(SOURCE INFORMATION)
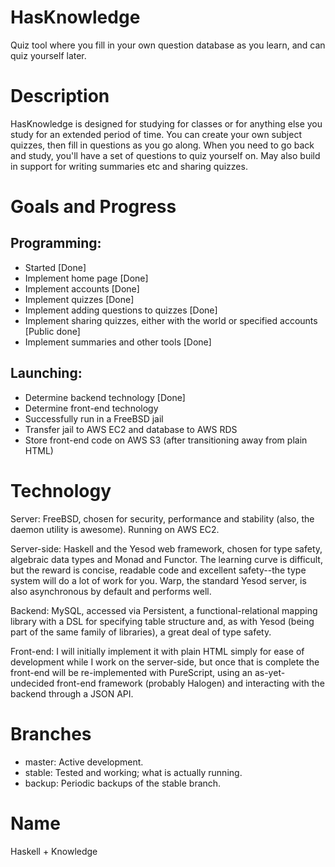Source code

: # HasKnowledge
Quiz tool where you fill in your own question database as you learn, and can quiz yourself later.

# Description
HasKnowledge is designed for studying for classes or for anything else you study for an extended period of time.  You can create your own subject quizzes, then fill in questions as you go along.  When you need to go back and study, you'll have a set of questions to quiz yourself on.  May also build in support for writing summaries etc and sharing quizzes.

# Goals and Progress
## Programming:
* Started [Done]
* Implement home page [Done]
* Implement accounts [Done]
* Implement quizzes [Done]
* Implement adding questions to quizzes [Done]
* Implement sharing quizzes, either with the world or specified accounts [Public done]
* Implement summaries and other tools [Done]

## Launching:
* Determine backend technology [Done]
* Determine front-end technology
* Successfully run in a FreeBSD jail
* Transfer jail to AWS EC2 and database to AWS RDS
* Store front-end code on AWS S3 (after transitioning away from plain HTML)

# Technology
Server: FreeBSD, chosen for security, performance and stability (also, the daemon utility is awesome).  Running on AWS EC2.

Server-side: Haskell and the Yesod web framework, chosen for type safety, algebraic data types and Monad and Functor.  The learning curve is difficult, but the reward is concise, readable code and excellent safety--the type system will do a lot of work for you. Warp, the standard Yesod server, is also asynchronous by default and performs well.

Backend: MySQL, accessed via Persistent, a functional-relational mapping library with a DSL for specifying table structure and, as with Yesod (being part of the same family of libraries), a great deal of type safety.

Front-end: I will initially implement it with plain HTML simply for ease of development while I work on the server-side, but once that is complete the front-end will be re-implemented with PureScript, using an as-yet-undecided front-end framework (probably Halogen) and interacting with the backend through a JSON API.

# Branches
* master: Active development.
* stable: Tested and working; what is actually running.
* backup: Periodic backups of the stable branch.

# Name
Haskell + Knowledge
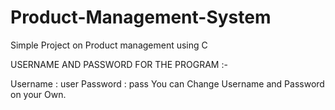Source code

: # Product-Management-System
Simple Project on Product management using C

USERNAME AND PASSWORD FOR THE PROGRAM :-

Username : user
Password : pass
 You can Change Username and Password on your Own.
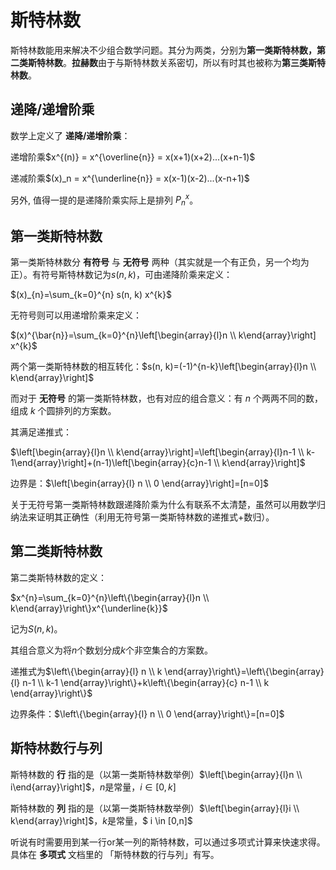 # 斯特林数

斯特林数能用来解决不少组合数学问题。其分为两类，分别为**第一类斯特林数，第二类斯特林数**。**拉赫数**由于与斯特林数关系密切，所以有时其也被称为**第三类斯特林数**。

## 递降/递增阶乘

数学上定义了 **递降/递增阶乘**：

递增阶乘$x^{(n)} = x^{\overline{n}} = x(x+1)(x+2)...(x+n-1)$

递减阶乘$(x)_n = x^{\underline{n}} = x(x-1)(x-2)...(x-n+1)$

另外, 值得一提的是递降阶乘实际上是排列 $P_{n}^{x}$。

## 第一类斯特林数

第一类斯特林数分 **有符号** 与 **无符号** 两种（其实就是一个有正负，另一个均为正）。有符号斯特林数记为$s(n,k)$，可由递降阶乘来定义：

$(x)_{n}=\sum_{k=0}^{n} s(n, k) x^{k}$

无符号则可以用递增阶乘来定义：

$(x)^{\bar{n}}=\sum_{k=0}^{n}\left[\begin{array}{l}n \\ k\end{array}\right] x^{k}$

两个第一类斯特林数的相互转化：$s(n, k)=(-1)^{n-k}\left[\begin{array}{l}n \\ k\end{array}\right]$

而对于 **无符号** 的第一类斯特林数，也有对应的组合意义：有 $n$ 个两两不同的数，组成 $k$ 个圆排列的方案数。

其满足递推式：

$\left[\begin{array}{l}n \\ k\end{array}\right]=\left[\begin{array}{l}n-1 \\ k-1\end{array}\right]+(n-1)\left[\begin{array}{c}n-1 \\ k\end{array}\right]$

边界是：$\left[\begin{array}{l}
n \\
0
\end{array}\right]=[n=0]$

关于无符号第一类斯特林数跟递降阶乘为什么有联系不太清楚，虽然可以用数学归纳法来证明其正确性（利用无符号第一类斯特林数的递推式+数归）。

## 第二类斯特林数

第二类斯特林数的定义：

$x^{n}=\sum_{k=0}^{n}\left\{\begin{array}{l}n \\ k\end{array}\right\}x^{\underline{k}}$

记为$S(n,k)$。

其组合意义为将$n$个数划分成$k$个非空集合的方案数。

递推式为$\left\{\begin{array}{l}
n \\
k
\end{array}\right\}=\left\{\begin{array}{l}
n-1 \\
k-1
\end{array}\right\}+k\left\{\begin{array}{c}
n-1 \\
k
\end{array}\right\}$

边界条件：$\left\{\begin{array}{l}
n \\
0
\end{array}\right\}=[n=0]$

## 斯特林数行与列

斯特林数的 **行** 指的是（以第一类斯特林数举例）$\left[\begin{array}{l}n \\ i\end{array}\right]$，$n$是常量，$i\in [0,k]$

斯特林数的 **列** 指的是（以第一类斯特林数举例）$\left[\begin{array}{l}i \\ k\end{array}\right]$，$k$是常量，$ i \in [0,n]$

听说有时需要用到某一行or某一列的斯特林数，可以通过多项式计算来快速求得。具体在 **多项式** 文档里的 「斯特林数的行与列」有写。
(End SOURCE INFORMATION)
**WORK ITEM:** Are you able to set down all the lines above exactly, without any pictures?

**ANSWER TO THE EXERCISE:**
Source code

: # HasKnowledge
Quiz tool where you fill in your own question database as you learn, and can quiz yourself later.

# Description
HasKnowledge is designed for studying for classes or for anything else you study for an extended period of time.  You can create your own subject quizzes, then fill in questions as you go along.  When you need to go back and study, you'll have a set of questions to quiz yourself on.  May also build in support for writing summaries etc and sharing quizzes.

# Goals and Progress
## Programming:
* Started [Done]
* Implement home page [Done]
* Implement accounts [Done]
* Implement quizzes [Done]
* Implement adding questions to quizzes [Done]
* Implement sharing quizzes, either with the world or specified accounts [Public done]
* Implement summaries and other tools [Done]

## Launching:
* Determine backend technology [Done]
* Determine front-end technology
* Successfully run in a FreeBSD jail
* Transfer jail to AWS EC2 and database to AWS RDS
* Store front-end code on AWS S3 (after transitioning away from plain HTML)

# Technology
Server: FreeBSD, chosen for security, performance and stability (also, the daemon utility is awesome).  Running on AWS EC2.

Server-side: Haskell and the Yesod web framework, chosen for type safety, algebraic data types and Monad and Functor.  The learning curve is difficult, but the reward is concise, readable code and excellent safety--the type system will do a lot of work for you. Warp, the standard Yesod server, is also asynchronous by default and performs well.

Backend: MySQL, accessed via Persistent, a functional-relational mapping library with a DSL for specifying table structure and, as with Yesod (being part of the same family of libraries), a great deal of type safety.

Front-end: I will initially implement it with plain HTML simply for ease of development while I work on the server-side, but once that is complete the front-end will be re-implemented with PureScript, using an as-yet-undecided front-end framework (probably Halogen) and interacting with the backend through a JSON API.

# Branches
* master: Active development.
* stable: Tested and working; what is actually running.
* backup: Periodic backups of the stable branch.

# Name
Haskell + Knowledge
Source code

: # Product-Management-System
Simple Project on Product management using C

USERNAME AND PASSWORD FOR THE PROGRAM :-

Username : user
Password : pass
 You can Change Username and Password on your Own.
 # 斯特林数

斯特林数能用来解决不少组合数学问题。其分为两类，分别为**第一类斯特林数，第二类斯特林数**。**拉赫数**由于与斯特林数关系密切，所以有时其也被称为**第三类斯特林数**。

## 递降/递增阶乘

数学上定义了 **递降/递增阶乘**：

递增阶乘$x^{(n)} = x^{\overline{n}} = x(x+1)(x+2)...(x+n-1)$

递减阶乘$(x)_n = x^{\underline{n}} = x(x-1)(x-2)...(x-n+1)$

另外, 值得一提的是递降阶乘实际上是排列 $P_{n}^{x}$。

## 第一类斯特林数

第一类斯特林数分 **有符号** 与 **无符号** 两种（其实就是一个有正负，另一个均为正）。有符号斯特林数记为$s(n,k)$，可由递降阶乘来定义：

$(x)_{n}=\sum_{k=0}^{n} s(n, k) x^{k}$

无符号则可以用递增阶乘来定义：

$(x)^{\bar{n}}=\sum_{k=0}^{n}\left[\begin{array}{l}n \\ k\end{array}\right] x^{k}$

两个第一类斯特林数的相互转化：$s(n, k)=(-1)^{n-k}\left[\begin{array}{l}n \\ k\end{array}\right]$

而对于 **无符号** 的第一类斯特林数，也有对应的组合意义：有 $n$ 个两两不同的数，组成 $k$ 个圆排列的方案数。

其满足递推式：

$\left[\begin{array}{l}n \\ k\end{array}\right]=\left[\begin{array}{l}n-1 \\ k-1\end{array}\right]+(n-1)\left[\begin{array}{c}n-1 \\ k\end{array}\right]$

边界是：$\left[\begin{array}{l}
n \\
0
\end{array}\right]=[n=0]$

关于无符号第一类斯特林数跟递降阶乘为什么有联系不太清楚，虽然可以用数学归纳法来证明其正确性（利用无符号第一类斯特林数的递推式+数归）。

## 第二类斯特林数

第二类斯特林数的定义：

$x^{n}=\sum_{k=0}^{n}\left\{\begin{array}{l}n \\ k\end{array}\right\}x^{\underline{k}}$

记为$S(n,k)$。

其组合意义为将$n$个数划分成$k$个非空集合的方案数。

递推式为$\left\{\begin{array}{l}
n \\
k
\end{array}\right\}=\left\{\begin{array}{l}
n-1 \\
k-1
\end{array}\right\}+k\left\{\begin{array}{c}
n-1 \\
k
\end{array}\right\}$

边界条件：$\left\{\begin{array}{l}
n \\
0
\end{array}\right\}=[n=0]$

## 斯特林数行与列

斯特林数的 **行** 指的是（以第一类斯特林数举例）$\left[\begin{array}{l}n \\ i\end{array}\right]$，$n$是常量，$i\in [0,k]$

斯特林数的 **列** 指的是（以第一类斯特林数举例）$\left[\begin{array}{l}i \\ k\end{array}\right]$，$k$是常量，$ i \in [0,n]$

听说有时需要用到某一行or某一列的斯特林数，可以通过多项式计算来快速求得。具体在 **多项式** 文档里的 「斯特林数的行与列」有写。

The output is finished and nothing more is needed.